* _PROMPT_: After finding the line containing "Pretty much just" below, please output that line and each following one through the line containing "The project, with", exactly as written.
──────── GIVEN RECORDS
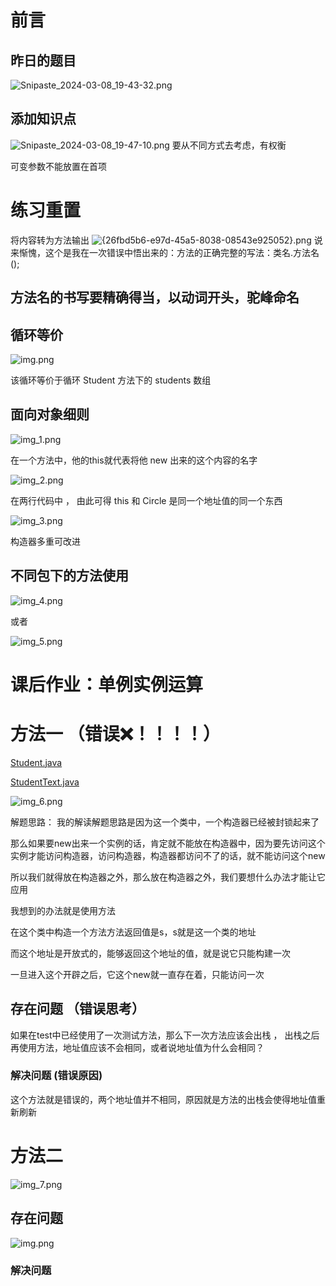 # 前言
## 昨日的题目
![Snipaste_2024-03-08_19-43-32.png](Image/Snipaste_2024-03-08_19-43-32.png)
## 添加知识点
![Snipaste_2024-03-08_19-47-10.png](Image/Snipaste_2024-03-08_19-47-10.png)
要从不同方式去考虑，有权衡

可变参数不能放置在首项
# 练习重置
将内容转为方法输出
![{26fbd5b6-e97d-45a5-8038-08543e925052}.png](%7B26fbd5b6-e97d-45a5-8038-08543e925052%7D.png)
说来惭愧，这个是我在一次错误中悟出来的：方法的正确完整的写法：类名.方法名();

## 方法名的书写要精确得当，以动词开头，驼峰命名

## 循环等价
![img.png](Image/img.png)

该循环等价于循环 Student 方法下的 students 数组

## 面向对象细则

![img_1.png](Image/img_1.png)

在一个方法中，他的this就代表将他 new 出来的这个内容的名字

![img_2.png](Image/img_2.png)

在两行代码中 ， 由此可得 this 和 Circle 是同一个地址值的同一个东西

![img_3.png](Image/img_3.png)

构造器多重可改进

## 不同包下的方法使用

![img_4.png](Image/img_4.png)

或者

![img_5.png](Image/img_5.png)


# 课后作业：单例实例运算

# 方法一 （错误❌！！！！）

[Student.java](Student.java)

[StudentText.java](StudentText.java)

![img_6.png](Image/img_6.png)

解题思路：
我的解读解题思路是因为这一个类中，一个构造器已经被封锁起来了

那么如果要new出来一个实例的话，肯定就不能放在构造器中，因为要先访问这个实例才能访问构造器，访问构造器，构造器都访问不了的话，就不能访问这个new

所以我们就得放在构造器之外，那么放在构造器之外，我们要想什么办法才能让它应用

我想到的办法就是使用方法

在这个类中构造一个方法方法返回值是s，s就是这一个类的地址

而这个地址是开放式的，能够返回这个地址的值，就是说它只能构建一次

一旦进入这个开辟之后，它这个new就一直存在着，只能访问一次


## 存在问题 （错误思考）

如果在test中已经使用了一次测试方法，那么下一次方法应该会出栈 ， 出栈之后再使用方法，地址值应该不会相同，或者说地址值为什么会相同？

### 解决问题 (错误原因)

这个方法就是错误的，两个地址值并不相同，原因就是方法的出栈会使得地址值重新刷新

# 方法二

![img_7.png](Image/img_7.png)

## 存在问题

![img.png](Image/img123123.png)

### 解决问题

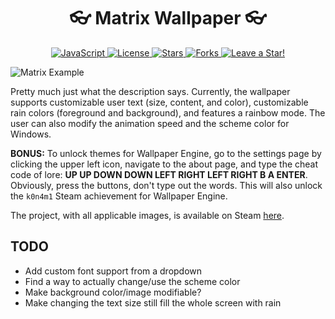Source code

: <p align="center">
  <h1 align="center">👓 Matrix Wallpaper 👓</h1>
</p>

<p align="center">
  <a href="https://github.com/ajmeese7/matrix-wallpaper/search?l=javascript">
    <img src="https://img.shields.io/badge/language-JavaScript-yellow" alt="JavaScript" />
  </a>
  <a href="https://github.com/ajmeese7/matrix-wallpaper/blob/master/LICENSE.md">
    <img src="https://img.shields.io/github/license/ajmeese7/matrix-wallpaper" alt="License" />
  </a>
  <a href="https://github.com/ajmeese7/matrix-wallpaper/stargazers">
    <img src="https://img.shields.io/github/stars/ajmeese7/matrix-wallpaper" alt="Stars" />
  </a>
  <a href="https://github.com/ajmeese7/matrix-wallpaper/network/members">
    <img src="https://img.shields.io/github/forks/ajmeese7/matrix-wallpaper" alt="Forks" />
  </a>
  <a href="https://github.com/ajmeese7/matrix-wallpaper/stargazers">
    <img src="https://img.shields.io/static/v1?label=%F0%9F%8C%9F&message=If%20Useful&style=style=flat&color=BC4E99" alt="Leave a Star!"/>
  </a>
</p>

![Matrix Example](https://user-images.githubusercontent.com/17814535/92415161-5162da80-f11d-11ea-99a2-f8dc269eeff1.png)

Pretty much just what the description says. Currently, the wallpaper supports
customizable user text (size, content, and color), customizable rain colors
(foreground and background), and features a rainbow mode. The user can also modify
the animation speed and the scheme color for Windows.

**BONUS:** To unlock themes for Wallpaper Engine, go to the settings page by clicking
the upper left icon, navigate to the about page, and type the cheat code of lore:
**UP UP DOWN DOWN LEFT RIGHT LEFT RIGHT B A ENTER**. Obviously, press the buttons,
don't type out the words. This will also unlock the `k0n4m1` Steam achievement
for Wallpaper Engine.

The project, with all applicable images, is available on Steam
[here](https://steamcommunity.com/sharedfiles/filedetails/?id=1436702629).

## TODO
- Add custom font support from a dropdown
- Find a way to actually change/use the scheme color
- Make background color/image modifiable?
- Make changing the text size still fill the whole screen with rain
────────────────
* _OUTPUT FOR THIS EXERCISE_:
Pretty much just what the description says. Currently, the wallpaper supports
customizable user text (size, content, and color), customizable rain colors
(foreground and background), and features a rainbow mode. The user can also modify
the animation speed and the scheme color for Windows.

**BONUS:** To unlock themes for Wallpaper Engine, go to the settings page by clicking
the upper left icon, navigate to the about page, and type the cheat code of lore:
**UP UP DOWN DOWN LEFT RIGHT LEFT RIGHT B A ENTER**. Obviously, press the buttons,
don't type out the words. This will also unlock the `k0n4m1` Steam achievement
for Wallpaper Engine.

The project, with all applicable images, is available on Steam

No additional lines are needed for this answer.